=== Record excerpts ===
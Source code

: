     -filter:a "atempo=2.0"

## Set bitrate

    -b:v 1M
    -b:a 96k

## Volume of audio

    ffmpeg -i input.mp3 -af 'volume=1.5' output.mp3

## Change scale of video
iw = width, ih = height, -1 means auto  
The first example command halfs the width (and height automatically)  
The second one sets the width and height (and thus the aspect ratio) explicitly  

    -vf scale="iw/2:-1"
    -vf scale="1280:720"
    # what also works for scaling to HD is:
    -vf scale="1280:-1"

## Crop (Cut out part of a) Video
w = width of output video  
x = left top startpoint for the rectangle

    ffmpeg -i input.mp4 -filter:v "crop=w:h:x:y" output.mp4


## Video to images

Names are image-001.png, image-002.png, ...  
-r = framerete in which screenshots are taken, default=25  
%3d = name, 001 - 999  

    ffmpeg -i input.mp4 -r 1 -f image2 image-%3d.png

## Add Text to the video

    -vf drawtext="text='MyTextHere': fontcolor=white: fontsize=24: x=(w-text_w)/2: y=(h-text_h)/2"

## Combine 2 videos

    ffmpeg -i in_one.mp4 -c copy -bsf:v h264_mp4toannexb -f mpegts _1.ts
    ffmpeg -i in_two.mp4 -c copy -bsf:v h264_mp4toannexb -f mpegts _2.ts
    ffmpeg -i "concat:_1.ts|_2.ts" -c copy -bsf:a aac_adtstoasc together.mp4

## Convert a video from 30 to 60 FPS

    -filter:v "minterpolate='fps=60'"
===
• Task prompt: Copy back the listing above exactly, but only from the line with "name, 001 - 999" through the line with "-bsf:a aac_adtstoasc together.mp4", both ends included.

• Written response:
%3d = name, 001 - 999  

    ffmpeg -i input.mp4 -r 1 -f image2 image-%3d.png

## Add Text to the video

    -vf drawtext="text='MyTextHere': fontcolor=white: fontsize=24: x=(w-text_w)/2: y=(h-text_h)/2"

## Combine 2 videos

    ffmpeg -i in_one.mp4 -c copy -bsf:v h264_mp4toannexb -f mpegts _1.ts
    ffmpeg -i in_two.mp4 -c copy -bsf:v h264_mp4toannexb -f mpegts _2.ts
    ffmpeg -i "concat:_1.ts|_2.ts" -c copy -bsf:a aac_adtstoasc together.mp4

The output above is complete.